In the entry I copied today I was remembering an event that happened way back in 1954, when my grandfather suddenly died one Saturday. I'm guessing he had a heart attack, although I don't know this, since I was only nine at the time.
My mother and I lived with my grandparents, because she and my father had split up. He stayed behind in Australia while we came back to the family home in New Zealand.
My grandfather was a real father to me; I'd never really known my own father, as we'd left Australia when I was three, and I think he was often away playing at Chess Championships anyway.
Courtesy Pixabay |
The mother and father in Grimhilda! have become remote and have little time for their one and only child, Toby. (In the original opera version of Grimhilda! the mother was much the same sort of character, but the father barely appeared at all.

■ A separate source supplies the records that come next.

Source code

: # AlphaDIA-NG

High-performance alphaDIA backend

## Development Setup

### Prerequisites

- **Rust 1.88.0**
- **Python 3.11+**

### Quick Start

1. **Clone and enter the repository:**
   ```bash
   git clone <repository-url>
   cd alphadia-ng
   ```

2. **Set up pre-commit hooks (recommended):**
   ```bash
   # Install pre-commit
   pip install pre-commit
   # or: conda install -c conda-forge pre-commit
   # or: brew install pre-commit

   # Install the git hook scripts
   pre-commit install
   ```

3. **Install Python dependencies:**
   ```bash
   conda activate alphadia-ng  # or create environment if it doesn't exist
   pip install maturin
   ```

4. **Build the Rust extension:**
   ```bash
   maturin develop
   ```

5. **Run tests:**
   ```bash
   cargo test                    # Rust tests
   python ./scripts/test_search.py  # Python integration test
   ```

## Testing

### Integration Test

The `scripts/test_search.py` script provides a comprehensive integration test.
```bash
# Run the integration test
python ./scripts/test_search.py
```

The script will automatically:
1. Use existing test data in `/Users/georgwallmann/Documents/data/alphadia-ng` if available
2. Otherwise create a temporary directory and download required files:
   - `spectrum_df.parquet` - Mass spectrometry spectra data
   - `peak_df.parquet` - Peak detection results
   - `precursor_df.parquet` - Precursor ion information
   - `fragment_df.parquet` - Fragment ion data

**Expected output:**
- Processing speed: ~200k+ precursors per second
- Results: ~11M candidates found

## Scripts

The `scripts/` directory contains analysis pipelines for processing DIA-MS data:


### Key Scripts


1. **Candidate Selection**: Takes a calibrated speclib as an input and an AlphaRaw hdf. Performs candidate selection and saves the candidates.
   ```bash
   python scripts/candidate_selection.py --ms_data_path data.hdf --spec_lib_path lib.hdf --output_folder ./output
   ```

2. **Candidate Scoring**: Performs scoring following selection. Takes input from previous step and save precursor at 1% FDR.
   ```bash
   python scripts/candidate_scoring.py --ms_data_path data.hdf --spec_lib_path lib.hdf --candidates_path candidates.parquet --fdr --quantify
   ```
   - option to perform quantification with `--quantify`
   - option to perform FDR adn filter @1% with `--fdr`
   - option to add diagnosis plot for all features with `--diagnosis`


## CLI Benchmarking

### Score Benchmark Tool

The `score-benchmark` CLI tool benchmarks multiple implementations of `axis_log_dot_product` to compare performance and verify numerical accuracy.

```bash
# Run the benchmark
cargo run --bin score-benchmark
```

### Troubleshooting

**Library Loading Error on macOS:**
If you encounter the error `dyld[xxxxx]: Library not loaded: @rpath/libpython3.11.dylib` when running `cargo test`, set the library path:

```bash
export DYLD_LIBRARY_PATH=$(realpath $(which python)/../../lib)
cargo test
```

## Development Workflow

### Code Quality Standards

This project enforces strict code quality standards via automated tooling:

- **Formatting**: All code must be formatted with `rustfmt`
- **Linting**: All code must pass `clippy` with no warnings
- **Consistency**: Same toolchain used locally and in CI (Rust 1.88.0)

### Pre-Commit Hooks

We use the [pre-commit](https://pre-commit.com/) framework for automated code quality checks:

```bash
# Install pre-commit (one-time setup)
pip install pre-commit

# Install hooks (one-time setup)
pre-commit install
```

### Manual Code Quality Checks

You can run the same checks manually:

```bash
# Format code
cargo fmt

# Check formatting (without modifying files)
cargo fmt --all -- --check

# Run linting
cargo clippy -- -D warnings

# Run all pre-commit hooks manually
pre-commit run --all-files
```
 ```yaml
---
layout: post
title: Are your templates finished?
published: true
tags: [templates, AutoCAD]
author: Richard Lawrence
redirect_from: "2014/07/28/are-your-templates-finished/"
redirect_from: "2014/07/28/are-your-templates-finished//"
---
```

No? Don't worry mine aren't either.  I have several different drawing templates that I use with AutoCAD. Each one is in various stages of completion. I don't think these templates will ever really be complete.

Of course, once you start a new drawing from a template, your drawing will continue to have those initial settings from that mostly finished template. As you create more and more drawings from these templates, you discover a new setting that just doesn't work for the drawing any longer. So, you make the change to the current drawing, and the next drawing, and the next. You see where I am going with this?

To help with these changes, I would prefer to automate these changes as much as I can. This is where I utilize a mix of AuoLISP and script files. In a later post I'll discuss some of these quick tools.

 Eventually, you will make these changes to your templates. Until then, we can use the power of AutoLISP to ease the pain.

He made a shadowy entrance for literally a few seconds, said one brief line, and was never seen again.)
There's no sign of the mother in The Mumbersons and the Blood Secret until right at the end, though she's talked about early in the piece. Billy, the hero of the story, lives at home with his Dad.

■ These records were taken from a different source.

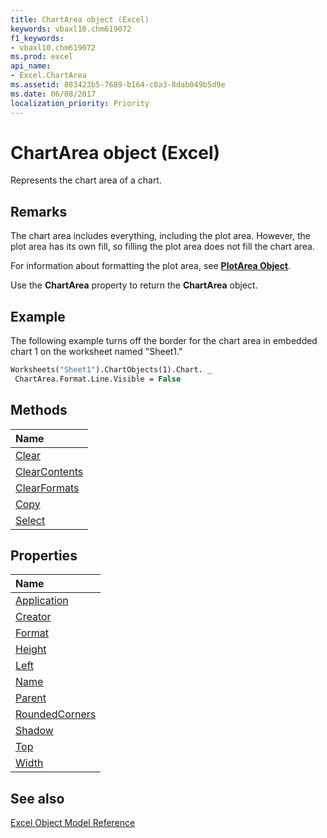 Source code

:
 ```yaml
---
title: ChartArea object (Excel)
keywords: vbaxl10.chm619072
f1_keywords:
- vbaxl10.chm619072
ms.prod: excel
api_name:
- Excel.ChartArea
ms.assetid: 883423b5-7689-b164-c0a3-8dab049b5d9e
ms.date: 06/08/2017
localization_priority: Priority
---
```



# ChartArea object (Excel)

Represents the chart area of a chart. 


## Remarks

The chart area includes everything, including the plot area. However, the plot area has its own fill, so filling the plot area does not fill the chart area.

 For information about formatting the plot area, see **[PlotArea Object](Excel.PlotArea(object).md)**.

Use the  **ChartArea** property to return the **ChartArea** object.


## Example

The following example turns off the border for the chart area in embedded chart 1 on the worksheet named "Sheet1."


```vb
Worksheets("Sheet1").ChartObjects(1).Chart. _ 
 ChartArea.Format.Line.Visible = False
```


## Methods



|Name|
|:-----|
|[Clear](Excel.ChartArea.Clear.md)|
|[ClearContents](Excel.ChartArea.ClearContents.md)|
|[ClearFormats](Excel.ChartArea.ClearFormats.md)|
|[Copy](Excel.ChartArea.Copy.md)|
|[Select](Excel.ChartArea.Select.md)|

## Properties



|Name|
|:-----|
|[Application](Excel.ChartArea.Application.md)|
|[Creator](Excel.ChartArea.Creator.md)|
|[Format](Excel.ChartArea.Format.md)|
|[Height](Excel.ChartArea.Height.md)|
|[Left](Excel.ChartArea.Left.md)|
|[Name](Excel.ChartArea.Name.md)|
|[Parent](Excel.ChartArea.Parent.md)|
|[RoundedCorners](Excel.ChartArea.RoundedCorners.md)|
|[Shadow](Excel.ChartArea.Shadow.md)|
|[Top](Excel.ChartArea.Top.md)|
|[Width](Excel.ChartArea.Width.md)|

## See also


[Excel Object Model Reference](overview/Excel/object-model.md)
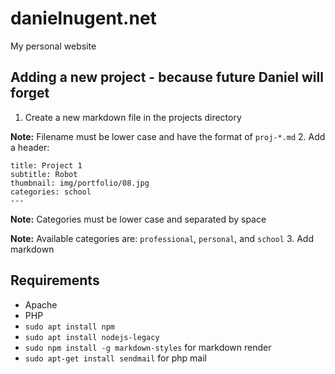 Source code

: # danielnugent.net
My personal website

## Adding a new project - because future Daniel will forget
1. Create a new markdown file in the projects directory

  **Note:** Filename must be lower case and have the format of `proj-*.md`
2. Add a header:

  ```
  title: Project 1
  subtitle: Robot
  thumbnail: img/portfolio/08.jpg
  categories: school
  ---
  ```

  **Note:** Categories must be lower case and separated by space

  **Note:** Available categories are: `professional`, `personal`, and `school`
3. Add markdown


## Requirements
- Apache
- PHP
- `sudo apt install npm`
- `sudo apt install nodejs-legacy`
- `sudo npm install -g markdown-styles`  for markdown render
- `sudo apt-get install sendmail` for php mail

In The Disenchanted Wizard Della also lives alone with her father. (There was to have been a mother, but she got cut out in an early draft.)
Now I don't have anything against mothers: my own mother was great, and in a kind of reversal, lived with us and our children for around 21 years, until she died. So I'm not sure why the mothers are missing for the most part in these stories.

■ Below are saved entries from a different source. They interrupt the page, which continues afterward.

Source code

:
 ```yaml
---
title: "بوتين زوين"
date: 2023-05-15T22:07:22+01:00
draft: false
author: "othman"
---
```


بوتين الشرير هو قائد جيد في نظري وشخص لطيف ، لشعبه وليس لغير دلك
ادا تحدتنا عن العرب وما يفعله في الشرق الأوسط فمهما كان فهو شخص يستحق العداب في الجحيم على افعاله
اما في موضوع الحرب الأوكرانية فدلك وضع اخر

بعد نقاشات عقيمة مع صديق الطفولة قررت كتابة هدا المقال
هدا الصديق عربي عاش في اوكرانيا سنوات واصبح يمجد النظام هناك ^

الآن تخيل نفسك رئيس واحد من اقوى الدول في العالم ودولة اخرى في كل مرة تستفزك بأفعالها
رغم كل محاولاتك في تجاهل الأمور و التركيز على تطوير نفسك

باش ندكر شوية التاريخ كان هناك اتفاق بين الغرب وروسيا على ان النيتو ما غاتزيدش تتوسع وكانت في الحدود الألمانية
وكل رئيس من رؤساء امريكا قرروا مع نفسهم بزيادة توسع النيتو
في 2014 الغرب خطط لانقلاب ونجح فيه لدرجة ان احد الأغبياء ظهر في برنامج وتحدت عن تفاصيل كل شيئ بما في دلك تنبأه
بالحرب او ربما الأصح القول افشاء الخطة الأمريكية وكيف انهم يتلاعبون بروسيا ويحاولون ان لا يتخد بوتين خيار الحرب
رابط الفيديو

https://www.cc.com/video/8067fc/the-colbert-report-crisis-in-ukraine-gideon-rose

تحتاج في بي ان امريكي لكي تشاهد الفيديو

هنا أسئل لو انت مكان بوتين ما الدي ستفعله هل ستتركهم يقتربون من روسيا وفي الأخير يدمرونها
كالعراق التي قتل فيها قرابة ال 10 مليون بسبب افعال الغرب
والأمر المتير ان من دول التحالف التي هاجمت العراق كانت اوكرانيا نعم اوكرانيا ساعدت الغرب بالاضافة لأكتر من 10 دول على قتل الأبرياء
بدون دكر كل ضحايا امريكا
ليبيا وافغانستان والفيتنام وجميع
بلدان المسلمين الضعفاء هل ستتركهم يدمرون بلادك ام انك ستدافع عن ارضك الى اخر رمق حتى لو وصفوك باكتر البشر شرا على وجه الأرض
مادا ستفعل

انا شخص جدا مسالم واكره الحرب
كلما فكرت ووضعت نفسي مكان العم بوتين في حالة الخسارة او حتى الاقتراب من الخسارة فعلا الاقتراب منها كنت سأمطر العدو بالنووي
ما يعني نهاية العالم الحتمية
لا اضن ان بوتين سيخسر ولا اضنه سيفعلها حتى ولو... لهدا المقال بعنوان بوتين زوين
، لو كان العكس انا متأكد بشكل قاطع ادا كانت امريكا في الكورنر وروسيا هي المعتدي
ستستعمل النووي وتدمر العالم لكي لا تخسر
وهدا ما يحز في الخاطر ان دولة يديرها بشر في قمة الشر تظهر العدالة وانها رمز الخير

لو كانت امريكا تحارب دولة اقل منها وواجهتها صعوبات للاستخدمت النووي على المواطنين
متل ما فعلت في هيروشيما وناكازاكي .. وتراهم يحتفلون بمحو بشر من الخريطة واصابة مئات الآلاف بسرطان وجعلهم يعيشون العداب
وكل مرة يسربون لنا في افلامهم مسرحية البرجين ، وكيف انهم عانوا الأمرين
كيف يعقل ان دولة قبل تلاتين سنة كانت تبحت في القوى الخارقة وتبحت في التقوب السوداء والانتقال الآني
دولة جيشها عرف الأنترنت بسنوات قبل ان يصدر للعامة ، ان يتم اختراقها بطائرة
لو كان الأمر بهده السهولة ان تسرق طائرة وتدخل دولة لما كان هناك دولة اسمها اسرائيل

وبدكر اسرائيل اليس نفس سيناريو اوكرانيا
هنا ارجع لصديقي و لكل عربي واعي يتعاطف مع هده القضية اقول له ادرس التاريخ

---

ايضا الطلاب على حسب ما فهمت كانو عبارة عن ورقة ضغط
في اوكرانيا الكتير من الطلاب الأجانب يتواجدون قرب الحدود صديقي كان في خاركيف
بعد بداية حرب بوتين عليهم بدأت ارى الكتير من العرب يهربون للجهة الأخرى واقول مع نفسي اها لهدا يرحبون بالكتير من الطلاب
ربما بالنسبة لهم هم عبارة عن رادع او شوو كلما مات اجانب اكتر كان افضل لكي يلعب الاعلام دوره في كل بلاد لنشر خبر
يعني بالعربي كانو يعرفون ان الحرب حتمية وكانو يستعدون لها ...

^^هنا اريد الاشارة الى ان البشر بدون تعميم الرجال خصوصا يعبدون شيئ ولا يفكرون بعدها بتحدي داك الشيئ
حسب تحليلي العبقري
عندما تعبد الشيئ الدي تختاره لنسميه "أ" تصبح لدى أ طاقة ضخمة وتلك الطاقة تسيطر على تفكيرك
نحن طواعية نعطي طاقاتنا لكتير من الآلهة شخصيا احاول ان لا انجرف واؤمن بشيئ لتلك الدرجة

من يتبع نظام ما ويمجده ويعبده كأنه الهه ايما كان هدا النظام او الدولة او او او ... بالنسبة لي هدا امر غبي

The two very different fathers are perhaps fictional attempts to present the sort of father who might have been useful to me if he'd stuck around, though neither of them is the heroic type.
But what's more interesting is the older male character who appears in two of the three books. In the first he actually is Billy's grandfather, and though he's a nothing like my own grandfather, he does seem more outgoing than Billy's own dad, and plays a bigger part in the story.
Della, on the other hand, doesn't have any actual grandfather, but she has an older man who becomes a kind of grandfather to her. This is Mr Crinch, who when he first appears seems to have lost his marbles. This isn't entirely the case, but without him, Della and her cousin, Harold, would never make it back home again.
We all draw on real people to put into our stories, sometimes consciously, but more often unconsciously. While I don't necessarily think of members of my family when I'm writing my books (or even when I read them after they're completed), it seems that these people make their way into the stories anyway, without my noticing it. Certainly some of the emotions I experienced as a result of having known them have forced their way into the books. Hopefully they resonate with my readers.